第4章 解けない魔法
そろそろかな。
短刀くんたちが出陣していきしばらく経つ。
夕食作りもあらかたゴールが見えてきたので私は途中で戦線離脱し、短刀くんたちを待つために玄関に腰を下ろしていた。
それに気付いたのは物吉で、私のとなりにちょこんと座り、
「ボクがここにいれば主様に幸運を運べますか?」
「うん」
「ではボクもここにいますね」
勝利を運ぶ…物吉は自分の名前の由来を精一杯信じようとしているみたいだった。
「ねぇ物吉くん」
「はい?」
「物吉くんはお酒は呑める?」
私が聞くと、一瞬物吉の頬がひきつったように見えたが、
「ボク、呑めます!」
言いきってくれた。しかし、
「…酒豪主様のお相手になれるとは到底思いませんが」
「酒豪…」
そうだ。数日前に鶴丸に酒豪主のレッテルを貼られたんだった。
「私と同じペースで同じ量呑めとか、そういうんじゃなくて今夜遅くまでここに居られるから、みんなでお酒呑みたいなぁって思ったんだけど…」
「そっっ、そうだったんですね!ごめんなさい。ボク勘違いを…」
焦る物吉。
「いーよいーよ。
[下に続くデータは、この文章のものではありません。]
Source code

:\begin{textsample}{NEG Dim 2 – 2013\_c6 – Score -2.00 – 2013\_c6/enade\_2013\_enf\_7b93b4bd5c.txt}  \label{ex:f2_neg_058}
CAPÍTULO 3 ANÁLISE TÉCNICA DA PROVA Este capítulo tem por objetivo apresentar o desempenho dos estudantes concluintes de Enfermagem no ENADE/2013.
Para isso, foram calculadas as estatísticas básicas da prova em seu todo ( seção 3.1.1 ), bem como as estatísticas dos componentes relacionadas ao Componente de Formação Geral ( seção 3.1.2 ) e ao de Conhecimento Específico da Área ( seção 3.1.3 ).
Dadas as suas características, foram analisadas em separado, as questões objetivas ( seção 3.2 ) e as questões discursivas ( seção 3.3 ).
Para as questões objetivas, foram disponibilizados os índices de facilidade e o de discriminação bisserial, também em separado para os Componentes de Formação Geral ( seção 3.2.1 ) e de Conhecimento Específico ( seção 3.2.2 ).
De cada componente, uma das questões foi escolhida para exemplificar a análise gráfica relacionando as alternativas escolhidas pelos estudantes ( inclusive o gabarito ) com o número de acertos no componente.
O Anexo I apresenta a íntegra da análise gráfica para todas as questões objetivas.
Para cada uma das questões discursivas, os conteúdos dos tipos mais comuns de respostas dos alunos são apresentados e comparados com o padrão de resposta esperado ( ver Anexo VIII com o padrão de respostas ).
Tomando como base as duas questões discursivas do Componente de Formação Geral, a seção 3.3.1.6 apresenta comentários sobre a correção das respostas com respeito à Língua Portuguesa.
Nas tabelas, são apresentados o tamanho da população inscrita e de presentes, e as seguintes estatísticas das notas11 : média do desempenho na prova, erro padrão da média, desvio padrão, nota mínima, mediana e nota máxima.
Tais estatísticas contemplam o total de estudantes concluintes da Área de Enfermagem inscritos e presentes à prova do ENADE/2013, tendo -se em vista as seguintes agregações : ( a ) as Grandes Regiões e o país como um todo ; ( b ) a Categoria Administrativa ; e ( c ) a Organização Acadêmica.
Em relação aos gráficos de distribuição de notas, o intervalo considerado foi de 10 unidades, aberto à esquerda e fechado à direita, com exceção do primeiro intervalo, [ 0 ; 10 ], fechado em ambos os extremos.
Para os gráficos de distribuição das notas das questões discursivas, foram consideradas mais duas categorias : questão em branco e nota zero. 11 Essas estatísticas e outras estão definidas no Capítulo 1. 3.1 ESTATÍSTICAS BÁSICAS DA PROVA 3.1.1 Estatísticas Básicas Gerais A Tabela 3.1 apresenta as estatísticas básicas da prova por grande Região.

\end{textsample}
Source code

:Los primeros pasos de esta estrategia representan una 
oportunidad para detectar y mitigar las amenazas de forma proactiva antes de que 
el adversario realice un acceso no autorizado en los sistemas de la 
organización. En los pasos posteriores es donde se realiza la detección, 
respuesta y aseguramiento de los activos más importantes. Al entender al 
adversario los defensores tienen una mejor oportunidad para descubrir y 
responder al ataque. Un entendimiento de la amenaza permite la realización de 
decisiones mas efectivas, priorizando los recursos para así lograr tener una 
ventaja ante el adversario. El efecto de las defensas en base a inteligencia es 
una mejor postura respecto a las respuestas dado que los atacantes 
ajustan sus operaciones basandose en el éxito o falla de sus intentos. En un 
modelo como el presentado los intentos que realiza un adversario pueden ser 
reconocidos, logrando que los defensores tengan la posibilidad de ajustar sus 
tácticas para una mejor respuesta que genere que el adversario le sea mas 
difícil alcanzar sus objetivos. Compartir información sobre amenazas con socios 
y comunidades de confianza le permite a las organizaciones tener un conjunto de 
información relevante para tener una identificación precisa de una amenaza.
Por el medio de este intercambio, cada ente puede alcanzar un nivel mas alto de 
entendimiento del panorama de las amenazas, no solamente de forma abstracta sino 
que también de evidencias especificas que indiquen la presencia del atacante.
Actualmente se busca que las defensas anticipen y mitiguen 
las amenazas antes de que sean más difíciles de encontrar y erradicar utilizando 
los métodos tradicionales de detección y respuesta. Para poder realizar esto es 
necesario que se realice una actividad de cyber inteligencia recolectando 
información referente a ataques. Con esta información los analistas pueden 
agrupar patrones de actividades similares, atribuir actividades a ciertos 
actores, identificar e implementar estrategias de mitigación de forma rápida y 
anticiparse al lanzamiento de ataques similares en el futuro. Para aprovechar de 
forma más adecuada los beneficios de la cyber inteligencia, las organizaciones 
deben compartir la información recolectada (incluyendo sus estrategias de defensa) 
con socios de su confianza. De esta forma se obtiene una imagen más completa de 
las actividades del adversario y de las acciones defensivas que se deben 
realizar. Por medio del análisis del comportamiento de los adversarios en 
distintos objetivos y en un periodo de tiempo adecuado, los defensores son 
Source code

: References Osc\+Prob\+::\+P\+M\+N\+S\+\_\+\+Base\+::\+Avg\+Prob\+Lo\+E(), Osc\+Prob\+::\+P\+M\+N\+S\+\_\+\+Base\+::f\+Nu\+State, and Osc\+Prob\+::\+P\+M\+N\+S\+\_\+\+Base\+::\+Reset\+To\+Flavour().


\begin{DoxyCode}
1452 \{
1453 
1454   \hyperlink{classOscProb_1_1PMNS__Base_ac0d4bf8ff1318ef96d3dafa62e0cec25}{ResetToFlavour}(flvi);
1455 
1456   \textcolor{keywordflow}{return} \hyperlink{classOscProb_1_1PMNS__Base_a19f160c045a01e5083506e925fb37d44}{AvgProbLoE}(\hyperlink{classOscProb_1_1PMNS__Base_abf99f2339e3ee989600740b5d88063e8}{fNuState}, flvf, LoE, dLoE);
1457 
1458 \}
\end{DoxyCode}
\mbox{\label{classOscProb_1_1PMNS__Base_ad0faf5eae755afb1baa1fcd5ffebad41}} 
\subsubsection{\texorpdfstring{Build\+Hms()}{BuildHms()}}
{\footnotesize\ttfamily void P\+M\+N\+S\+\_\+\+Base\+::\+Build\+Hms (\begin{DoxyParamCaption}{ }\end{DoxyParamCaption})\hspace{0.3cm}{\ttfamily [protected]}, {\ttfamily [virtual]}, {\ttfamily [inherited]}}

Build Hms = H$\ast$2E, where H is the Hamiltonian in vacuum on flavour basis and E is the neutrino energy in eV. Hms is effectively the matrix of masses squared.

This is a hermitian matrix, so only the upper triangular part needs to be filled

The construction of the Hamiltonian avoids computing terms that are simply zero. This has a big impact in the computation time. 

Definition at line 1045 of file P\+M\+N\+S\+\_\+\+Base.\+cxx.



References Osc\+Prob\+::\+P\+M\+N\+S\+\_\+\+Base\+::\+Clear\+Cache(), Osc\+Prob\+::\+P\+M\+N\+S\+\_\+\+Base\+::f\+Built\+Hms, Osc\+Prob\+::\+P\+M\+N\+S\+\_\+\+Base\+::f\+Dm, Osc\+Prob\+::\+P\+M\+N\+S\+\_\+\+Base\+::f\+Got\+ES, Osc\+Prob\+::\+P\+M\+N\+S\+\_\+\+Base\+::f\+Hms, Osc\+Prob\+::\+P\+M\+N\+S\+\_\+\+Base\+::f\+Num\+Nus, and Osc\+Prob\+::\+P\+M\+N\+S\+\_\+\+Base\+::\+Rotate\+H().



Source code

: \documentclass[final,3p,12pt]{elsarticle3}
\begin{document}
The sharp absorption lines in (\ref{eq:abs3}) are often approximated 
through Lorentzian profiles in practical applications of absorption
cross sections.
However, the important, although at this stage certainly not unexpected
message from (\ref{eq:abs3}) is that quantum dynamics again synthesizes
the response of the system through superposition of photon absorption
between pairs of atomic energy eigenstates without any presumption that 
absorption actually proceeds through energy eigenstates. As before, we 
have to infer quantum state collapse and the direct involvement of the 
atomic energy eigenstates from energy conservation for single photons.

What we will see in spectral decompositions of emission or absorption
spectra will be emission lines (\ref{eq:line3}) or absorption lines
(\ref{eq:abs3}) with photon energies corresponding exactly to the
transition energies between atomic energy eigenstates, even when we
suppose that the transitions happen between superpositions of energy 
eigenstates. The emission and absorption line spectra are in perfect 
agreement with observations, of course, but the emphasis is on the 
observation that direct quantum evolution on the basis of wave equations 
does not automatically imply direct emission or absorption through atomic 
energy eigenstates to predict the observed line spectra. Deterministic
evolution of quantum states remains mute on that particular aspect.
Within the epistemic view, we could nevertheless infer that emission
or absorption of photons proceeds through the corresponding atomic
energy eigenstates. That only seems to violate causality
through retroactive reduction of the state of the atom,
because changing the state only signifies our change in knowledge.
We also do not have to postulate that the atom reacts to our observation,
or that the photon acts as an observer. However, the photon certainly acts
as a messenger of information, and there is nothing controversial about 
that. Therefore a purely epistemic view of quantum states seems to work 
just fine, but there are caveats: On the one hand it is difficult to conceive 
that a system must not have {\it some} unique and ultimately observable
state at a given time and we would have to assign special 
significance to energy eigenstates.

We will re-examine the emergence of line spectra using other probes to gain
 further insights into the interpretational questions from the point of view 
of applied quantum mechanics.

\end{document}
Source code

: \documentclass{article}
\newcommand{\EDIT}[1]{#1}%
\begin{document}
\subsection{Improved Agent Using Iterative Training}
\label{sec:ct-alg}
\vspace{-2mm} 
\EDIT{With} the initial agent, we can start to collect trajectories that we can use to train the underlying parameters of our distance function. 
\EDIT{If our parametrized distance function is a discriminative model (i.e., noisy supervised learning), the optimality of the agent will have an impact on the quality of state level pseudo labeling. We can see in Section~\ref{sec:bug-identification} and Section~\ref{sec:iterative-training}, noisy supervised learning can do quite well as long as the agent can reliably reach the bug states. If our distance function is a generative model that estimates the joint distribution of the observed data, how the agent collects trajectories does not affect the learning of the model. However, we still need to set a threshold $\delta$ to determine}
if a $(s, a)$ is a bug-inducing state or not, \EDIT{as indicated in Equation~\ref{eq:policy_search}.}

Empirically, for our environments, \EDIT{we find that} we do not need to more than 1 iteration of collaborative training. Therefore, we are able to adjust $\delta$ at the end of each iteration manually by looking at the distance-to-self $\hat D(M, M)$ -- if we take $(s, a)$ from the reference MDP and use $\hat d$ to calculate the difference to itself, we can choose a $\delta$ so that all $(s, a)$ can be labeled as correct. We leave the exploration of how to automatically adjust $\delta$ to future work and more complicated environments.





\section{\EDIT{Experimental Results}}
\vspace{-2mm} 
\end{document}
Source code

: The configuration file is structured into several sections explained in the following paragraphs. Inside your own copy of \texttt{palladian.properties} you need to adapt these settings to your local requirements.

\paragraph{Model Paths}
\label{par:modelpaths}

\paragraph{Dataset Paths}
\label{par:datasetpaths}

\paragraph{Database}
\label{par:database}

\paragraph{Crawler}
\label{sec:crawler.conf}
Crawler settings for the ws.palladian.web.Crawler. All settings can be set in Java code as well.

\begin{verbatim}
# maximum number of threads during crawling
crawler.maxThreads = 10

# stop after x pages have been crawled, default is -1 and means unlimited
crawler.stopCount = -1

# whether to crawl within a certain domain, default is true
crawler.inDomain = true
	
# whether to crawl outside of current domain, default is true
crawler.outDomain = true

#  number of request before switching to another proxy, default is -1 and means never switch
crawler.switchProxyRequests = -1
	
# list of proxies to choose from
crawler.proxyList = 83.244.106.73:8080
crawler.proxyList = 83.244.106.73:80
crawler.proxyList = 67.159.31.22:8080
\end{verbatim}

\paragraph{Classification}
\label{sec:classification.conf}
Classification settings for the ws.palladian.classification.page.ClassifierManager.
お酒好きなのは事実だし、以前若干飲み過ぎて妙な空気にしたのは私だし…」
「はい…」
あのとき広間にいなかった男士たちにどんな風に伝わっているのかは知らなかったけども。
「でしたら是非ボクにお酌させてください」
「ありがと」
優しい前向きな物吉が側にいてくれたお陰で、短刀くんたちが帰ってくるまで不安になることはなかった。
それが良かったのか、
「大将、無事帰還したぜ!」
「人妻ーー!俺がんばったぞ!なでなでしてくれー」
「あるじさま、僕たち強くなってました!」
怪我もせず戻って来てくれた。
「おかえりなさい。私の自慢の短刀くんたち!」
言った私に、
「主の力が凄く感じられた。…ありがとう」
ぼそりと小夜が言い去って行った。
小夜はなんとなく野生の勘が強そうだ。
私の力が増している、というのに気づいたのか、それともあちらも勘が強そうな宗三に言われたか。
どちらにせよ、無事に帰還してくれたことに安心した。
「大将泣いてんのかよ」
まとわりつく包丁を撫でていると、厚がそう言って私の頭を撫でた。
厚の身長は私とほぼ変わらない。
「母親の感情が…」
「実際母ちゃんだもんな。間違っちゃいないだろ」
厚は笑った。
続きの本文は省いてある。